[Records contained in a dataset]
___

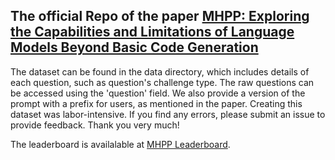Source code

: ## The official Repo of the paper [MHPP: Exploring the Capabilities and Limitations of Language Models Beyond Basic Code Generation](https://arxiv.org/abs/2405.11430)

The dataset can be found in the data directory, which includes details of each question, such as question's challenge type. The raw questions can be accessed using the 'question' field. We also provide a version of the prompt with a prefix for users, as mentioned in the paper. Creating this dataset was labor-intensive. If you find any errors, please submit an issue to provide feedback. Thank you very much!

The leaderboard is availalable at [MHPP Leaderboard](https://sparksofagi.github.io/MHPP/).
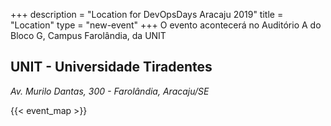 +++
description = "Location for DevOpsDays Aracaju 2019"
title = "Location"
type = "new-event"
+++
O evento acontecerá no Auditório A do Bloco G, Campus Farolândia, da UNIT
## UNIT - Universidade Tiradentes
*Av. Murilo Dantas, 300 - Farolândia, Aracaju/SE*

<!-- Uncomment this only if you have set the coordinates for your location in the config yaml. Get Latitude and Longitude of a Point: http://itouchmap.com/latlong.html -->
{{< event_map >}}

___

WHAT IS REQUIRED: Could you set down, exactly as written, every line from the one with "The leaderboard is" to the end of the data, both ends included? Leave out the pictures.

WRITTEN REPLY:
The leaderboard is availalable at [MHPP Leaderboard](https://sparksofagi.github.io/MHPP/).
 +++
description = "Location for DevOpsDays Aracaju 2019"
title = "Location"
type = "new-event"
+++
O evento acontecerá no Auditório A do Bloco G, Campus Farolândia, da UNIT
## UNIT - Universidade Tiradentes
*Av. Murilo Dantas, 300 - Farolândia, Aracaju/SE*

<!-- Uncomment this only if you have set the coordinates for your location in the config yaml. Get Latitude and Longitude of a Point: http://itouchmap.com/latlong.html -->
{{< event_map >}}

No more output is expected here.